The Sweet Spot for Parents

 

We can’t complete this mini-dive into flow without landing on the challenge/skill balance.

The challenge/skill balance is finding that sweet spot where learning isn’t too hard and it isn’t too easy. Take a moment right now and think about those moments in your day that you might fill with something enjoyable, something you would look forward to. What activity could you dabble in that might up the quality of your leisure life. Maybe you want to learn how to salsa dance or maybe you want to improve your writing skills. Maybe you want to learn a craft such as embroidery or scrapbooking. When learning something new, we need to balance the challenge level with the current skill level.  

 

Brains respond to a continuous pressing over time at the optimal challenge level. The higher the skill level, the more flow you’ll find.
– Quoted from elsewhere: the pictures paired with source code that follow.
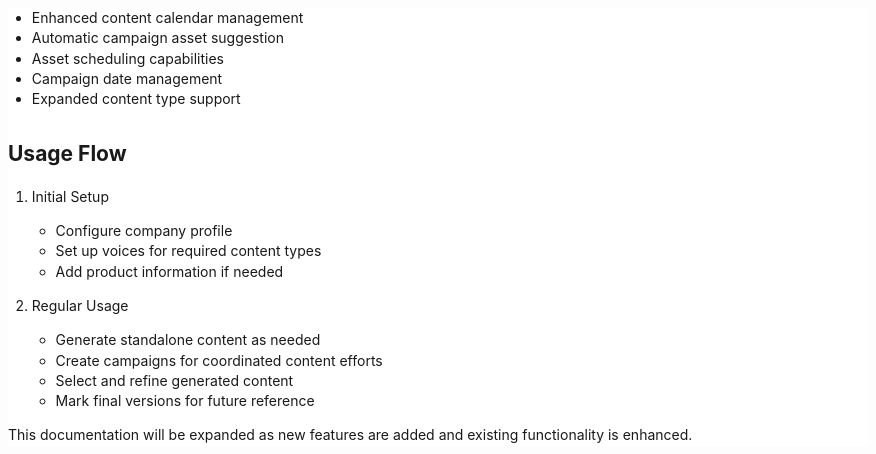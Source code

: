 - Enhanced content calendar management
- Automatic campaign asset suggestion
- Asset scheduling capabilities
- Campaign date management
- Expanded content type support

## Usage Flow

1. Initial Setup
   - Configure company profile
   - Set up voices for required content types
   - Add product information if needed

2. Regular Usage
   - Generate standalone content as needed
   - Create campaigns for coordinated content efforts
   - Select and refine generated content
   - Mark final versions for future reference

This documentation will be expanded as new features are added and existing functionality is enhanced.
If a challenge isn’t great enough, you’ll feel bored and most likely drop your pursuit. If the challenge is too hard, you’ll be filled with anxiety every time you approach the new activity and pretty soon you won’t be interested in participating anymore. Sometimes we think this activity or that activity just isn’t for us, when really what’s going on is the challenge/skill balance is out of whack.  

 

Whatever activity you choose, give it a chance. Use what you’ve learned about breaking it down into smaller pieces and find that level that’s just above your current ability level. It might take some trial and error and you might need to lean into a mentor to up your progress quickly and dynamically. Pay attention to how your mind and body are feeling when pursuing a goal. Your emotions and your physical state will let you know if an activity is too hard or too easy. Anxiety, nervousness and the feeling of wanting to escape are signs that we need to dial back the challenge level or add some support. This might look like restlessness, sweaty palms or an off feeling in your stomach. Too easy of a task and we often get tired, distracted, slumped in our chair or looking around the room.

 

Make sure to give yourself intermittent breaks when working on your clear goals. I call these brain breaks. Start to pay attention to when your ability to focus stumbles, you might need a break about then. For some, it’s every 25 minutes, for others every 90. You’ll learn what feels right and what kinds of activities make the best breaks for you. You might get a snack, go for a brief walk or rest your eyes for ten minutes. Whatever brain break you choose, make sure the activity is cognitively unstimulating. If you choose something really fun and engaging, it may be harder to jump back into the struggle of meeting your goals.